We define a function that takes a vector of strings and returns the GS index:
# Define function to calculate the Gini-Simpson index
# We ensure the same levels (present or absent) of x
# by factor(x, levels = type)
# Note that NAs will not be considered by default
get.GS.index <- function(x, type) {
x <- factor(x, levels = type);
return(1 - sum(prop.table(table(x))^2));
}
We can now apply get.GS.index
to all rows of the dataframe
apply(df, 1, get.GS.index, type)
#[1] 0.6250000 0.4444444 0.6250000 0.0000000 0.6400000 0.6666667 0.5000000
#[8] 0.6250000 0.6400000 0.5000000 0.4444444 0.6400000 0.3750000 0.3750000
#[15] 0.0000000 0.0000000 0.6111111 0.4444444 0.6666667 0.6400000
Update
We can modify the function get.GS.index
to return NA
if there is only one type present in a group.

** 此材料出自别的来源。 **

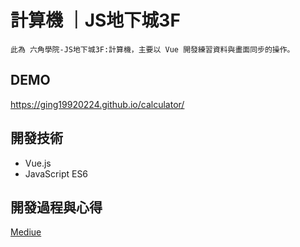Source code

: # 計算機 ｜JS地下城3F
```
此為 六角學院-JS地下城3F:計算機，主要以 Vue 開發練習資料與畫面同步的操作。
```

## DEMO
  <https://ging19920224.github.io/calculator/>

## 開發技術
  * Vue.js
  * JavaScript ES6

## 開發過程與心得
  [Mediue
    ](https://medium.com/@xa5566xa5566/js%E5%9C%B0%E4%B8%8B%E5%9F%8E-3f-%E8%A8%88%E7%AE%97%E6%A9%9F-7133b5584e89)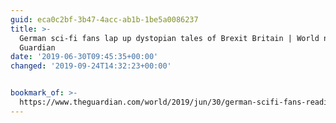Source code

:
 ```yaml
---
guid: eca0c2bf-3b47-4acc-ab1b-1be5a0086237
title: >-
  German sci-fi fans lap up dystopian tales of Brexit Britain | World news | The
  Guardian
date: '2019-06-30T09:45:35+00:00'
changed: '2019-09-24T14:32:23+00:00'


bookmark_of: >-
  https://www.theguardian.com/world/2019/jun/30/german-scifi-fans-reading-dystopia-brexit-britain
---
```


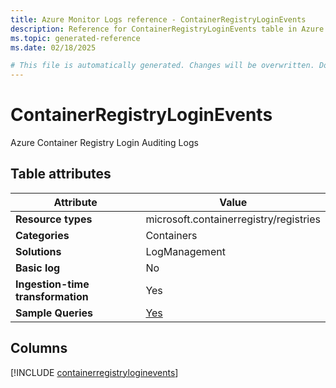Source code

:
 ```yaml
---
title: Azure Monitor Logs reference - ContainerRegistryLoginEvents
description: Reference for ContainerRegistryLoginEvents table in Azure Monitor Logs.
ms.topic: generated-reference
ms.date: 02/18/2025

# This file is automatically generated. Changes will be overwritten. Do not change this file directly.
---
```


# ContainerRegistryLoginEvents

Azure Container Registry Login Auditing Logs


## Table attributes

|Attribute|Value|
|---|---|
|**Resource types**|microsoft.containerregistry/registries|
|**Categories**|Containers|
|**Solutions**| LogManagement|
|**Basic log**|No|
|**Ingestion-time transformation**|Yes|
|**Sample Queries**|[Yes](/azure/azure-monitor/reference/queries/containerregistryloginevents)|



## Columns
  
[!INCLUDE [containerregistryloginevents](~/reusable-content/ce-skilling/azure/includes/azure-monitor/reference/tables/containerregistryloginevents-include.md)]
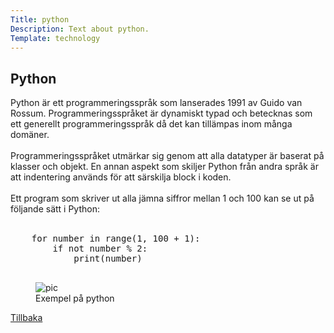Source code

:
 ```yaml
---
Title: python
Description: Text about python.
Template: technology
---
```


<div class="flex-two">
    <h2>Python</h2>
    <p>
    Python är ett programmeringsspråk som lanserades 1991 av Guido van Rossum. Programmeringsspråket är dynamiskt typad och betecknas som ett generellt programmeringsspråk då det kan tillämpas inom många domäner.<br><br>
    Programmeringsspråket utmärkar sig genom att alla datatyper är baserat på klasser och objekt. En annan aspekt som skiljer Python från andra språk är att indentering används för att särskilja block i koden.<br><br>
    Ett program som skriver ut alla jämna siffror mellan 1 och 100 kan se ut på följande sätt i Python:<br><br>
    </p>
    <pre>
    for number in range(1, 100 + 1):
        if not number % 2:
            print(number)
    </pre>
    <figure>
        <img src="%assets_url%/img/python.png" alt="pic">
        <figcaption>Exempel på python</figcaption>
    </figure>
    <a href="%base_url%?technology">Tillbaka</a></td>
</div>

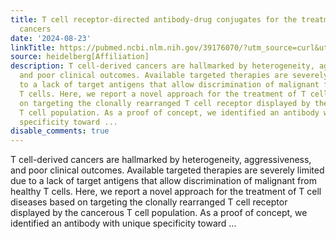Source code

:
 ```yaml
---
title: T cell receptor-directed antibody-drug conjugates for the treatment of T cell-derived
  cancers
date: '2024-08-23'
linkTitle: https://pubmed.ncbi.nlm.nih.gov/39176070/?utm_source=curl&utm_medium=rss&utm_campaign=pubmed-2&utm_content=1FakS-2QOkCT8HsMOQP1bCRQ4YzyumYOmxmF0moLsQ3dFB1E9V&fc=20220326224207&ff=20240823182400&v=2.18.0.post9+e462414
source: heidelberg[Affiliation]
description: T cell-derived cancers are hallmarked by heterogeneity, aggressiveness,
  and poor clinical outcomes. Available targeted therapies are severely limited due
  to a lack of target antigens that allow discrimination of malignant from healthy
  T cells. Here, we report a novel approach for the treatment of T cell diseases based
  on targeting the clonally rearranged T cell receptor displayed by the cancerous
  T cell population. As a proof of concept, we identified an antibody with unique
  specificity toward ...
disable_comments: true
---
```

T cell-derived cancers are hallmarked by heterogeneity, aggressiveness, and poor clinical outcomes. Available targeted therapies are severely limited due to a lack of target antigens that allow discrimination of malignant from healthy T cells. Here, we report a novel approach for the treatment of T cell diseases based on targeting the clonally rearranged T cell receptor displayed by the cancerous T cell population. As a proof of concept, we identified an antibody with unique specificity toward ...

get.GS.index <- function(x, type) {
x <- factor(x, levels = type);
t <- table(x);
if (length(t[t>0]) == 1) return(NA) else return(1 - sum(prop.table(t)^2));
}
apply(df, 1, get.GS.index, type);
# [1] 0.6250000 0.4444444 0.6250000 NA 0.6400000 0.6666667 0.5000000
# [8] 0.6250000 0.6400000 0.5000000 0.4444444 0.6400000 0.3750000 0.3750000
#[15] NA NA 0.6111111 0.4444444 0.6666667 0.6400000
这篇关于R 中多样性的 Blau 指数的文章就介绍到这了,希望我们推荐的答案对大家有所帮助,也希望大家多多支持IT屋!